Bis-Tridentate Iridium(III) Phosphors with Very High Photostability and Fabrication of Blue-Emitting OLEDs.

Sky-blue and blue-emitting, carbazolyl functionalized, bis-tridentate Ir(III) phosphors Cz-1-Cz-3 with bright emission and short radiative lifetime are successfully synthesized in a one-pot manner. They exhibit very high photostability against UV-vis irradiation in degassed toluene, versus both green and true-blue-emitting reference compounds, i.e., fac-[Ir(ppy)3] and mer-[Ir(pmp)3]. Organic light-emitting diodes (OLEDs) based on Cz-2 exhibit maximum external quantum efficiency (EQE) of 21.6%, EQE of 15.1% at 100 cd m-2, and with CIE x,y coordinates of (0.17, 0.25). This study provides a conceptual solution to the exceedingly stable and efficient blue phosphor. It is promising that long lifespan blue OLED based on these emitters can be attained with further engineering of devices suitable for commercial application.

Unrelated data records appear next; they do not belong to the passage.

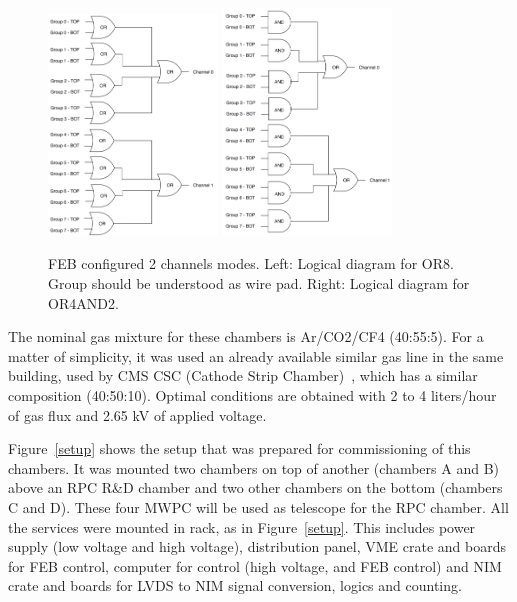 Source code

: \begin{figure}[!htbp]
\begin{center}
\includegraphics[width=0.40\textwidth,keepaspectratio]{figures/rpc/mwpc/or8.png}\hspace*{1.cm}
\includegraphics[width=0.40\textwidth,keepaspectratio]{figures/rpc/mwpc/or4and2.png}\hspace*{1.cm}
\end{center}\vspace*{-.5cm}
\caption{FEB configured 2 channels modes. Left: Logical diagram for OR8. Group should be understood as wire pad. Right: Logical diagram for OR4AND2.}
\label{2channels}
\end{figure}

The nominal gas mixture for these chambers is Ar/CO2/CF4 (40:55:5). For a matter of simplicity, it was used an already available similar gas line in the same building, used by CMS CSC (Cathode Strip Chamber)~\cite{muon_tdr}, which has a similar composition (40:50:10). Optimal conditions are obtained with 2 to 4 liters/hour of gas flux and 2.65 kV of applied voltage.

Figure~\ref{setup} shows the setup that was prepared for commissioning of this chambers. It was mounted two chambers on top of another (chambers A and B) above an RPC R\&D chamber and two other chambers on the bottom (chambers C and D). These four MWPC will be used as telescope for the RPC chamber. All the services were mounted in rack, as in Figure~\ref{setup}. This includes power supply (low voltage and high voltage), distribution panel, VME crate and boards for FEB control, computer for control (high voltage, and FEB control) and NIM crate and boards for LVDS to NIM signal conversion, logics and counting.

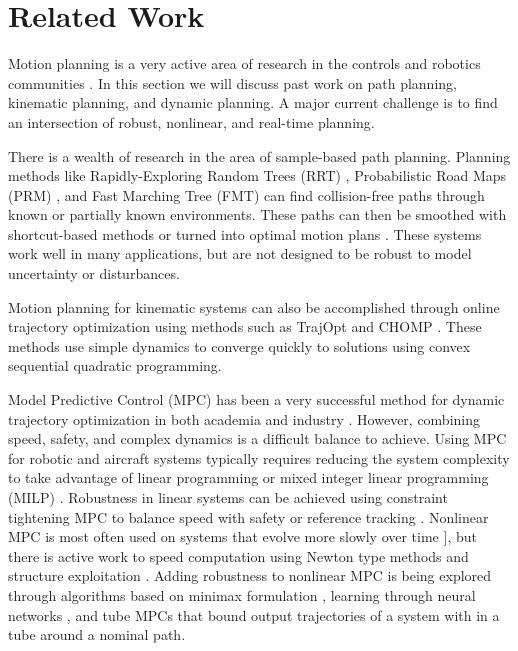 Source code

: \section{Related Work \label{sec:relatedwork}}
Motion planning is a very active area of research in the controls and robotics communities \cite{Hoy2015}.  In this section we will discuss past work on path planning, kinematic planning, and dynamic planning.  A major current challenge is to find an intersection of robust, nonlinear, and real-time planning. 

There is a wealth of research in the area of sample-based path planning.  Planning methods like Rapidly-Exploring Random Trees (RRT) \cite{Kuffner2000}, Probabilistic Road Maps (PRM) \cite{Kavraki1996}, and Fast Marching Tree (FMT) \cite{Janson2015} can find collision-free paths through known or partially known environments.  These paths can then be smoothed with shortcut-based methods or turned into optimal motion plans \cite{Richter2016, Karaman2011, Kobilarov2012}.  These systems work well in many applications, but are not designed to be robust to model uncertainty or disturbances.

Motion planning for kinematic systems can also be accomplished through online trajectory optimization using methods such as TrajOpt \cite{Schulman2013} and CHOMP \cite{Ratliff2009}.  These methods use simple dynamics to converge quickly to solutions using convex sequential quadratic programming. 

Model Predictive Control (MPC) has been a very successful method for dynamic trajectory optimization in both academia and industry \cite{Qin2003}.  However, combining speed, safety, and complex dynamics is a difficult balance to achieve. 
Using MPC for robotic and aircraft systems typically requires reducing the system complexity to take advantage of linear programming or mixed integer linear programming (MILP) \cite{Alexis2016, Bellingham2002, Vitus2008, Zeilinger2011, Richter2012}. Robustness in linear systems can be achieved using constraint tightening MPC to balance speed with safety \cite{Kuwata2007, Richards2006} or reference tracking \cite{DiCairano2016}. Nonlinear MPC is most often used on systems that evolve more slowly over time \cite{Diehl2002, Schildbach2016}], but there is active work to speed computation using Newton type methods and structure exploitation \cite{Diehl2009, Grune2011, Quirynen2015, Gupta2015, Neunert2016, Torrisi2016}. Adding robustness to nonlinear MPC is being explored through algorithms based on minimax formulation \cite{Lofberg2003, Kumar2014}, learning through neural networks \cite{Yan2014}, and tube MPCs \cite{Mayne2011, Kumar2014, Gao2014} that bound output trajectories of a system with in a tube around a nominal path.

Organic light‐emitting diodes (OLEDs) are being considered as one most appealing technologies of solid‐state lighting and flat panel display applications.1 The use of this technology requires the employment of light‐emitting materials with three elementary colors, i.e., red, green, and blue. However, development of highly efficient and stable blue emitters remains demanding in comparison to green and red counterparts for which their lower energy gaps make them less susceptible to the formation of highly energetic, hot excited states generated by exciton–polaron and/or exciton–exciton annihilation.2 Although, certain pure organic thermally activated delay fluorescent (TADF) emitters have already showed satisfactory blue CIE , chromaticity,3 the long‐lived operational stability has not yet been achieved.4 Similarly, both Pt(II)‐ and Ir(III)‐based emitters have been claimed to display blue CIE , chromaticity,5 but has rather limited success in terms of exhibiting good operational lifespan.6

To our understanding, the efficient and stable iridium(III) metal‐based emitters, blue in particular, should possess i) both the robust and rigid framework to avoid conformational distortion upon excitation, as it would facilitate the nonradiative deactivation, ii) strong metal–ligand bonding interaction to destabilize the high‐lying metal‐centered (dd*) excited states, for which the thermal population to these states with repulsive potential energy surface would cause serious quenching of emission,7 iii) shortened radiative lifetime to reduce the population density of the long‐lived triplet excitons in devices, alleviating the exciton–exciton and triplet‐polaron annihilation.8 Based on these considerations, we proposed that the demanded rigid structure can be achieved using the so‐called bis‐tridentate (3 + 3) coordination architecture, which deems to be more stable than the tris‐bidentate (2 + 2 + 2) design presented in the traditional blue emitters such as FIrpic,9 MS2,10 and [Ir(fdpt)3].11 For fulfilling the second criterion, the N‐heterocyclic carbene (NHC) is employed as the preferred donor versus the N‐donor such as pyridine and azolate in assembling the demanded metal emitter, as the former is known to exert more destabilized lowest unoccupied molecular orbital (LUMO) and simultaneously has greater ligand field strength.12 Third, decreasing the ligand‐to‐ligand charge transfer (LLCT) and intraligand charge transfer contribution, but increasing metal‐to‐ligand charge transfer (MLCT) characters could reduce the emission radiative lifetime due to the heavy metal atom induced spin–orbit coupling.13 These can be achieved by strategically enriching the electron density of the central metal atom. In this communication, very stable and highly efficient blue‐emitting bis‐tridentate Ir(III) complexes are synthesized according to these three fundamental principles.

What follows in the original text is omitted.